▸ Task objective: Copy the records that follow exactly as written, but not their pictures.

▸ Given records:
..............................

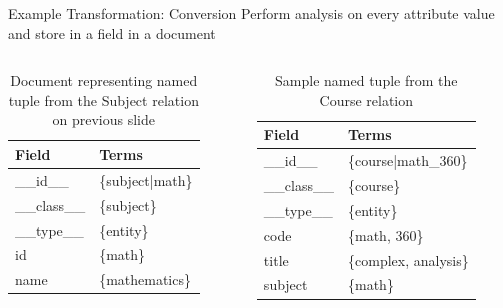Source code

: \documentclass[compress]{beamer}
\begin{document}
		\begin{frame}{Example Transformation:  Conversion}
			Perform analysis on every attribute value and store in a field in a document
			
			\begin{columns}[T]
				\begin{column}{.5\textwidth}
					\begin{table}
						\centering
						
						\begin{tabular}{ll}
							\toprule
							Field & Terms \\
							\midrule
							\_\_id\_\_ & \{subject|math\} \\
							\_\_class\_\_ & \{subject\} \\
							\_\_type\_\_ & \{entity\} \\
							id & \{math\} \\
							name & \{mathematics\} \\
							\bottomrule
						\end{tabular}
						
						\caption{Document representing named tuple from the \alert{Subject} relation on previous slide}
					\end{table}
				\end{column}
				\hfill
				\begin{column}{.5\textwidth}
					\begin{table}
						\centering
						
						\begin{tabular}{ll}
							\toprule
							Field & Terms \\
							\midrule
							\_\_id\_\_ & \{course|math\_360\} \\
							\_\_class\_\_ & \{course\} \\
							\_\_type\_\_ & \{entity\} \\
							code & \{math, 360\} \\
							title & \{complex, analysis\} \\
							subject & \{math\} \\
							\bottomrule
						\end{tabular}
						
						\caption{Sample named tuple from the \alert{Course} relation}
					\end{table}
				\end{column}
			\end{columns}
		\end{frame}
		
\end{document}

..............................

▸ Answer below:
Source code

: \documentclass[compress]{beamer}
\begin{document}
		\begin{frame}{Example Transformation:  Conversion}
			Perform analysis on every attribute value and store in a field in a document
			
			\begin{columns}[T]
				\begin{column}{.5\textwidth}
					\begin{table}
						\centering
						
						\begin{tabular}{ll}
							\toprule
							Field & Terms \\
							\midrule
							\_\_id\_\_ & \{subject|math\} \\
							\_\_class\_\_ & \{subject\} \\
							\_\_type\_\_ & \{entity\} \\
							id & \{math\} \\
							name & \{mathematics\} \\
							\bottomrule
						\end{tabular}
						
						\caption{Document representing named tuple from the \alert{Subject} relation on previous slide}
					\end{table}
				\end{column}
				\hfill
				\begin{column}{.5\textwidth}
					\begin{table}
						\centering
						
						\begin{tabular}{ll}
							\toprule
							Field & Terms \\
							\midrule
							\_\_id\_\_ & \{course|math\_360\} \\
							\_\_class\_\_ & \{course\} \\
							\_\_type\_\_ & \{entity\} \\
							code & \{math, 360\} \\
							title & \{complex, analysis\} \\
							subject & \{math\} \\
							\bottomrule
						\end{tabular}
						
						\caption{Sample named tuple from the \alert{Course} relation}
					\end{table}
				\end{column}
			\end{columns}
		\end{frame}
		
\end{document}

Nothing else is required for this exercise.